Figure 5 shows the Raman spectra of 3C-SiC layer, which was grown on Si (001) and contained stacking faults, dislocations, and antiphase boundaries at around the interface of SiC and Si. Using the (001) face, the TO and LO modes are Raman forbidden and active, respectively, while the TO and LO bands are Raman active and forbidden using the (110) surface [61]. Figure 5a shows that the intensity of the TO band was very weak at forbidden geometry. As shown in Figure 5b, the shape of the forbidden band at the high frequency side was almost the same as that of the allowed band, which indicated that the asymmetric TO band resulted from the breakdown of the wave vector and polarization selection rules induced by the stacking faults. Besides, broadening of the forbidden TO band at the high frequency side was found, which revealed that the defects and stacking faults shorten the phonon lifetime [61].
For nH-SiC and 3nR-SiC polytypes materials, the folded modes observed in the Raman spectra correspond to phonons with a wave vector of q = 2πm/(nc) in the basic Brillouin zone of the 3C-polytype in the [111] direction, where n and m are integers (2mn) and c is the unit-cell length of the 3C-polytype along the [111] direction [49]. The folded modes for nH-SiC and 3nR-SiC polytypes includes folded transverse optical mode (FTO(x)), folded transverse acoustic mode (FTA(x)), folded longitudinal optical mode (FLO(x)), and folded longitudinal acoustic mode (FAO(x)), where the numbers x in parentheses represent reduced wave vector and x = 2m/n [62,63].
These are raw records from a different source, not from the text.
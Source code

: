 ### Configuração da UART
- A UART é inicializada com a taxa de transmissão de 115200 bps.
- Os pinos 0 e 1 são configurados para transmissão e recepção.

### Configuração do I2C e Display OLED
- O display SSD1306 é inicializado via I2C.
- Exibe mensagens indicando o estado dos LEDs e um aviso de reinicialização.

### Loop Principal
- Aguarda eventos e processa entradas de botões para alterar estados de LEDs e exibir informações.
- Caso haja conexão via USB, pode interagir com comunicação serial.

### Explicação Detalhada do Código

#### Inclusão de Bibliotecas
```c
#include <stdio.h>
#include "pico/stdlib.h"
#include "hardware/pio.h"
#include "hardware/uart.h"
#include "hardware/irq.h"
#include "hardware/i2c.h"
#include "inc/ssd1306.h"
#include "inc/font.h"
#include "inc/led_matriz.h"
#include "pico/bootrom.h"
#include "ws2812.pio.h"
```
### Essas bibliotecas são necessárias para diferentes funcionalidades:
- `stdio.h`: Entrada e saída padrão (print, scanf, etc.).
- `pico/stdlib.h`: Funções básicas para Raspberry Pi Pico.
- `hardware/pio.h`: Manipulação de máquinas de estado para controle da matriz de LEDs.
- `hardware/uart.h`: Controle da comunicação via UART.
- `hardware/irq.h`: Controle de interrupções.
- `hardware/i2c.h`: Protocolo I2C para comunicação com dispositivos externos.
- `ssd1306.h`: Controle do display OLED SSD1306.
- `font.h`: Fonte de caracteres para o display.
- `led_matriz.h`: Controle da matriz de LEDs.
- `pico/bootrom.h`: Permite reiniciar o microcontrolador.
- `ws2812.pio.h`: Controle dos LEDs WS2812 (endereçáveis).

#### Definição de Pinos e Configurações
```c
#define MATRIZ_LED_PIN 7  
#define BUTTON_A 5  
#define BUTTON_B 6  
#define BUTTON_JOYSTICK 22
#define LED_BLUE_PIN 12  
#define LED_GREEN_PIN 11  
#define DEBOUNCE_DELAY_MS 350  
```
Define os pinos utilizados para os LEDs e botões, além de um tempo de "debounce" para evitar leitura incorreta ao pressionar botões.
Figure 6 shows Raman spectra of 6H-SiC and 4H-SiC crystals with different stacking fault densities [47]. A new Raman band at 796 cm−1 (FTO(0)) with high densities of stacking faults in both 4H-SiC and 6H-SiC appeared in the spectra. The intensity of the FTO(0) band increased with the stacking fault density, while the FTO(2/6) and FTO(6/6) bands in 6H-SiC hardly changed, which was the same as for the 4H-SiC sample (no remarkable change was observed for FTO(2/4)). For perfect 6H-SiC (and 4H-SiC) crystals, the Raman bands of FTO(2/6) and FTO(6/6) (and FTO(2/4)) are Raman active, while the FTO(0) band is Raman inactive in the back scattering configuration using the (0001) face [61,64]. The stacking faults in the SiC crystals induced the breakdown of the wave vector selection rule [65,66], so the Raman forbidden band of FTO(0) was produced and the growth of this Raman band could be explained based on the bond Raman polarizability model [47,64]. Given the above information, the FTO(0) mode was activated by stacking faults and this mode could be used as a monitor of stacking faults density. On the contary, the FTO(2/6) and FTO(6/6) (and FTO(2/4)) bands were almost independent of the stacking faults density.
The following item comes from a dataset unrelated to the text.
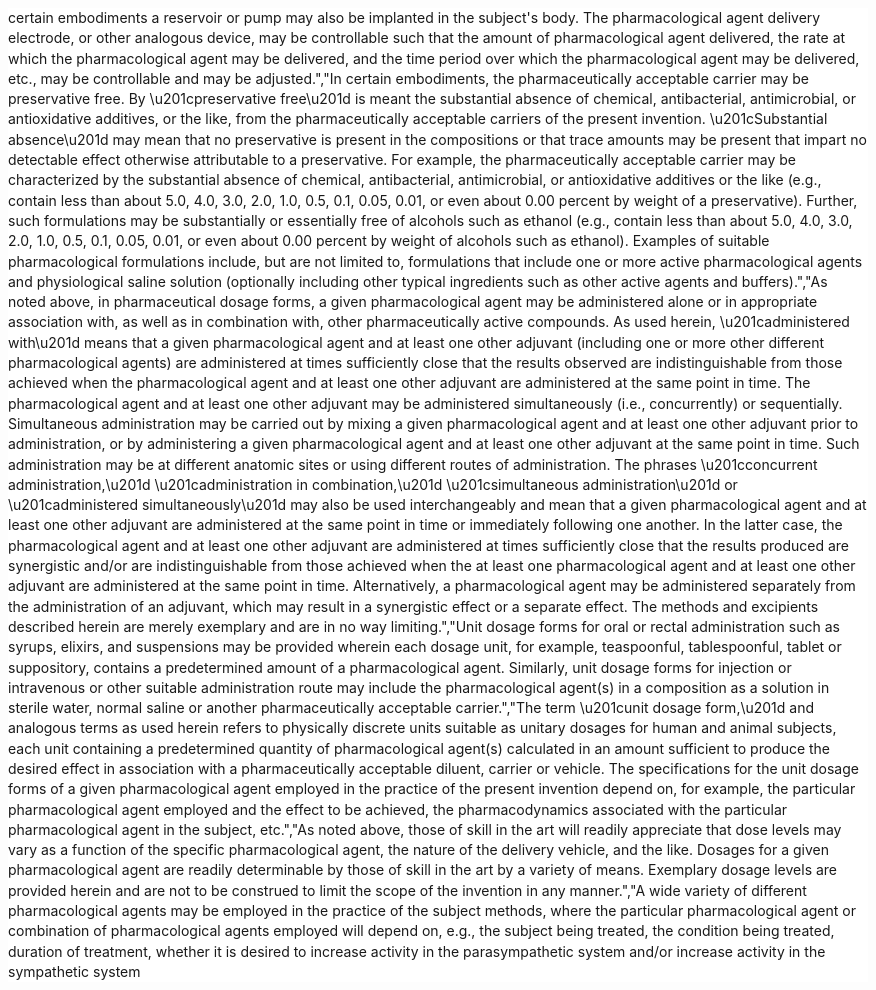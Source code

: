 certain embodiments a reservoir or pump may also be implanted in the subject's body. The pharmacological agent delivery electrode, or other analogous device, may be controllable such that the amount of pharmacological agent delivered, the rate at which the pharmacological agent may be delivered, and the time period over which the pharmacological agent may be delivered, etc., may be controllable and may be adjusted.","In certain embodiments, the pharmaceutically acceptable carrier may be preservative free. By \u201cpreservative free\u201d is meant the substantial absence of chemical, antibacterial, antimicrobial, or antioxidative additives, or the like, from the pharmaceutically acceptable carriers of the present invention. \u201cSubstantial absence\u201d may mean that no preservative is present in the compositions or that trace amounts may be present that impart no detectable effect otherwise attributable to a preservative. For example, the pharmaceutically acceptable carrier may be characterized by the substantial absence of chemical, antibacterial, antimicrobial, or antioxidative additives or the like (e.g., contain less than about 5.0, 4.0, 3.0, 2.0, 1.0, 0.5, 0.1, 0.05, 0.01, or even about 0.00 percent by weight of a preservative). Further, such formulations may be substantially or essentially free of alcohols such as ethanol (e.g., contain less than about 5.0, 4.0, 3.0, 2.0, 1.0, 0.5, 0.1, 0.05, 0.01, or even about 0.00 percent by weight of alcohols such as ethanol). Examples of suitable pharmacological formulations include, but are not limited to, formulations that include one or more active pharmacological agents and physiological saline solution (optionally including other typical ingredients such as other active agents and buffers).","As noted above, in pharmaceutical dosage forms, a given pharmacological agent may be administered alone or in appropriate association with, as well as in combination with, other pharmaceutically active compounds. As used herein, \u201cadministered with\u201d means that a given pharmacological agent and at least one other adjuvant (including one or more other different pharmacological agents) are administered at times sufficiently close that the results observed are indistinguishable from those achieved when the pharmacological agent and at least one other adjuvant are administered at the same point in time. The pharmacological agent and at least one other adjuvant may be administered simultaneously (i.e., concurrently) or sequentially. Simultaneous administration may be carried out by mixing a given pharmacological agent and at least one other adjuvant prior to administration, or by administering a given pharmacological agent and at least one other adjuvant at the same point in time. Such administration may be at different anatomic sites or using different routes of administration. The phrases \u201cconcurrent administration,\u201d \u201cadministration in combination,\u201d \u201csimultaneous administration\u201d or \u201cadministered simultaneously\u201d may also be used interchangeably and mean that a given pharmacological agent and at least one other adjuvant are administered at the same point in time or immediately following one another. In the latter case, the pharmacological agent and at least one other adjuvant are administered at times sufficiently close that the results produced are synergistic and\/or are indistinguishable from those achieved when the at least one pharmacological agent and at least one other adjuvant are administered at the same point in time. Alternatively, a pharmacological agent may be administered separately from the administration of an adjuvant, which may result in a synergistic effect or a separate effect. The methods and excipients described herein are merely exemplary and are in no way limiting.","Unit dosage forms for oral or rectal administration such as syrups, elixirs, and suspensions may be provided wherein each dosage unit, for example, teaspoonful, tablespoonful, tablet or suppository, contains a predetermined amount of a pharmacological agent. Similarly, unit dosage forms for injection or intravenous or other suitable administration route may include the pharmacological agent(s) in a composition as a solution in sterile water, normal saline or another pharmaceutically acceptable carrier.","The term \u201cunit dosage form,\u201d and analogous terms as used herein refers to physically discrete units suitable as unitary dosages for human and animal subjects, each unit containing a predetermined quantity of pharmacological agent(s) calculated in an amount sufficient to produce the desired effect in association with a pharmaceutically acceptable diluent, carrier or vehicle. The specifications for the unit dosage forms of a given pharmacological agent employed in the practice of the present invention depend on, for example, the particular pharmacological agent employed and the effect to be achieved, the pharmacodynamics associated with the particular pharmacological agent in the subject, etc.","As noted above, those of skill in the art will readily appreciate that dose levels may vary as a function of the specific pharmacological agent, the nature of the delivery vehicle, and the like. Dosages for a given pharmacological agent are readily determinable by those of skill in the art by a variety of means. Exemplary dosage levels are provided herein and are not to be construed to limit the scope of the invention in any manner.","A wide variety of different pharmacological agents may be employed in the practice of the subject methods, where the particular pharmacological agent or combination of pharmacological agents employed will depend on, e.g., the subject being treated, the condition being treated, duration of treatment, whether it is desired to increase activity in the parasympathetic system and\/or increase activity in the sympathetic system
3.3. Phase Transformation Characterization

Phase transformation during or after micro/nano-machining has been widely reported, including micro/nano-cutting [67], micro/nano-indentation [4], micro/nano-scratching [5], Focused Ion Beam (FIB) machining [68] and so on. Phase transformation characterization and identification is of great significance for understanding material removal mechanism.
For crystalline Si (c-Si), the first-order Raman spectra displays a sharp peak at the Raman shift of 520 cm−1 with a natural full width at half maximum (FWHM) of ≈3.5 cm−1 at room temperature, which is induced by triple degenerate optical phonons [69]. For amorphous silicon (a-Si), an optical band peak at 470 cm−1 is displayed in the first order Raman spectra [69,70]. At maximum disorder (i.e., a-Si), owing to the breakdown of the wave vector selection rule induced by the loss in long range order, all phonons are therefore optically allowed and the Raman spectra resembles the phonon density of states with a new broad Raman band at 470 cm−1 [69]. Figure 7 shows typical Raman spectra of the crystalline peak and amorphous peak of silicon at 520 cm−1 and 470 cm−1, respectively [52]. The Raman spectra of c-Si and a-Si can be used as the reference when studying the Raman spectra from silicon with subsurface damages. Pizani et al. [71] used Raman spectroscopy to measure the sample surface machined by single point diamond turning of silicon. As shown in Figure 8, compared with the non-machined surface, a new Raman broad band at about 470 cm−1 was detected in ductile machining (Figure 8c), which was attributed to the optical band of a-Si resulting from a thin amorphous layer at the sample surface. Besides, the lack of any feature at about 470 cm−1 in the brittle machining area indicated the absence of an amorphous phase (Figure 8b).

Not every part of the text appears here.